Below are some entries. Repeat exactly the lines from the one with "that we call artificial" through the one with "Now you may", and only those.

───── Material for this exercise

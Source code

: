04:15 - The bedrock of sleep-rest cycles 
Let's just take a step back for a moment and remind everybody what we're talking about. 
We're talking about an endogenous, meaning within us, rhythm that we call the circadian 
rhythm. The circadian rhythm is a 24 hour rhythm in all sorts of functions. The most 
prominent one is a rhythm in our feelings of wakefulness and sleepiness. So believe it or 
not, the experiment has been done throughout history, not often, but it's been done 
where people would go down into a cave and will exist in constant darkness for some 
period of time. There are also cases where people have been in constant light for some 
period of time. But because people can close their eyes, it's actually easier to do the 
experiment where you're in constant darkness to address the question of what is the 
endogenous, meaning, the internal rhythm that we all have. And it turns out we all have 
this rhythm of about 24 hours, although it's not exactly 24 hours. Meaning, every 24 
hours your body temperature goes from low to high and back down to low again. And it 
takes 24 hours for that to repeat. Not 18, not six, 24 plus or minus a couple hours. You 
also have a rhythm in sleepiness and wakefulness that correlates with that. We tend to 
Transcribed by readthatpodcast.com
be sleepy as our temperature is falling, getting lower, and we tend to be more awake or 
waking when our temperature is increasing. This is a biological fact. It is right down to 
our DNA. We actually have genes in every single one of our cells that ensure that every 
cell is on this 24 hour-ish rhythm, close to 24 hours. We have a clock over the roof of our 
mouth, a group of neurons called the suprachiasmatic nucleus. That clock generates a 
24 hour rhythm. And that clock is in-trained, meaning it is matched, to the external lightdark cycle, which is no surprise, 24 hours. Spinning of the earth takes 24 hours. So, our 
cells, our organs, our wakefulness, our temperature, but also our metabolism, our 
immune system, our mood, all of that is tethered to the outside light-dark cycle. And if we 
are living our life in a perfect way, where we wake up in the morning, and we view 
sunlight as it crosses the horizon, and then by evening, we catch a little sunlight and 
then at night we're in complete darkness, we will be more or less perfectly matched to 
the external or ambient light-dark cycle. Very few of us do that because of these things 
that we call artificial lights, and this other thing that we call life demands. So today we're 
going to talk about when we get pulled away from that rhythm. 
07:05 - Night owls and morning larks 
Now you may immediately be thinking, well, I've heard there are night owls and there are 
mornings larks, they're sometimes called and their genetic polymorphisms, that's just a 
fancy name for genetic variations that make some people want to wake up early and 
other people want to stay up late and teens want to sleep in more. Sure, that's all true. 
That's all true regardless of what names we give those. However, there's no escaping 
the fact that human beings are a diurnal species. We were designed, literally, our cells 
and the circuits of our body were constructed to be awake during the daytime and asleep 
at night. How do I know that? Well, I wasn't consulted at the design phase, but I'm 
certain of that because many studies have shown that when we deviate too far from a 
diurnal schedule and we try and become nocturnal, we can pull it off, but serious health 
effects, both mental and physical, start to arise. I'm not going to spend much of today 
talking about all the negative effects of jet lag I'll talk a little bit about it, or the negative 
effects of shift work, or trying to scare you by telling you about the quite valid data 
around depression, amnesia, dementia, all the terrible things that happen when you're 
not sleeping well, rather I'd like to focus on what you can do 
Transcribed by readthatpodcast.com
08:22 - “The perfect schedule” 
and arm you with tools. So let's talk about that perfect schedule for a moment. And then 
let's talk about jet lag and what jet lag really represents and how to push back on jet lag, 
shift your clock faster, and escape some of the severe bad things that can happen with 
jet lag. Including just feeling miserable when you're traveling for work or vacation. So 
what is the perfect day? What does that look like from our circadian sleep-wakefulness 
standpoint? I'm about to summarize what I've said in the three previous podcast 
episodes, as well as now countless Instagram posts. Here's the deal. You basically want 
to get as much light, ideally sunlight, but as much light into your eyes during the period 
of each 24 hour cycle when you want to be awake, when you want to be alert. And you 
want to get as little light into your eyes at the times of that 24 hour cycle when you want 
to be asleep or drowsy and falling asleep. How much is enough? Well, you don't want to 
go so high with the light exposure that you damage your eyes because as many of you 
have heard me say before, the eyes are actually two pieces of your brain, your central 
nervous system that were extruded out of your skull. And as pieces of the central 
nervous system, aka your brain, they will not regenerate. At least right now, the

──────────

§ **Reply to the exercise**
that we call artificial lights, and this other thing that we call life demands. So today we're 
going to talk about when we get pulled away from that rhythm. 
07:05 - Night owls and morning larks 
Now you may immediately be thinking, well, I've heard there are night owls and there are 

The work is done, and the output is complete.